[Data for this task — start]

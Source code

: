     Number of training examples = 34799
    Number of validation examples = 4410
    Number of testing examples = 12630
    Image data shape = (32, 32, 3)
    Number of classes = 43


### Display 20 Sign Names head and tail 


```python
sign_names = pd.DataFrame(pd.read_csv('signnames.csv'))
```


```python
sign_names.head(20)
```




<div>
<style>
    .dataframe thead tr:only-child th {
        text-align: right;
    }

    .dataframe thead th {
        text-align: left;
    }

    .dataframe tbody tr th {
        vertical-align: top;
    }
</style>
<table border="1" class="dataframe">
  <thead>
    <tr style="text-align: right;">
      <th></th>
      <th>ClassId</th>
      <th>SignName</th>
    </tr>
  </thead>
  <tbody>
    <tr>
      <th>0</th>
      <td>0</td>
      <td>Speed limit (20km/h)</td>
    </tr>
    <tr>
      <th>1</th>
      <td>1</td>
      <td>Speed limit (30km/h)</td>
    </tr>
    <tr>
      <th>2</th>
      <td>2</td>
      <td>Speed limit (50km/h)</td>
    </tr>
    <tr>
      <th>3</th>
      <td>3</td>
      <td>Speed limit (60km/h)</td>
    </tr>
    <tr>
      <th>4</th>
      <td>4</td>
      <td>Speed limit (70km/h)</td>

[Data for this task — finish]

-- Work order --
Repeat the material exactly, please, so that each line matches its source.

-- Solution --
Source code

:     Number of training examples = 34799
    Number of validation examples = 4410
    Number of testing examples = 12630
    Image data shape = (32, 32, 3)
    Number of classes = 43


### Display 20 Sign Names head and tail 


```python
sign_names = pd.DataFrame(pd.read_csv('signnames.csv'))
```


```python
sign_names.head(20)
```




<div>
<style>
    .dataframe thead tr:only-child th {
        text-align: right;
    }

    .dataframe thead th {
        text-align: left;
    }

    .dataframe tbody tr th {
        vertical-align: top;
    }
</style>
<table border="1" class="dataframe">
  <thead>
    <tr style="text-align: right;">
      <th></th>
      <th>ClassId</th>
      <th>SignName</th>
    </tr>
  </thead>
  <tbody>
    <tr>
      <th>0</th>
      <td>0</td>
      <td>Speed limit (20km/h)</td>
    </tr>
    <tr>
      <th>1</th>
      <td>1</td>
      <td>Speed limit (30km/h)</td>
    </tr>
    <tr>
      <th>2</th>
      <td>2</td>
      <td>Speed limit (50km/h)</td>
    </tr>
    <tr>
      <th>3</th>
      <td>3</td>
      <td>Speed limit (60km/h)</td>
    </tr>
    <tr>
      <th>4</th>
      <td>4</td>
      <td>Speed limit (70km/h)</td>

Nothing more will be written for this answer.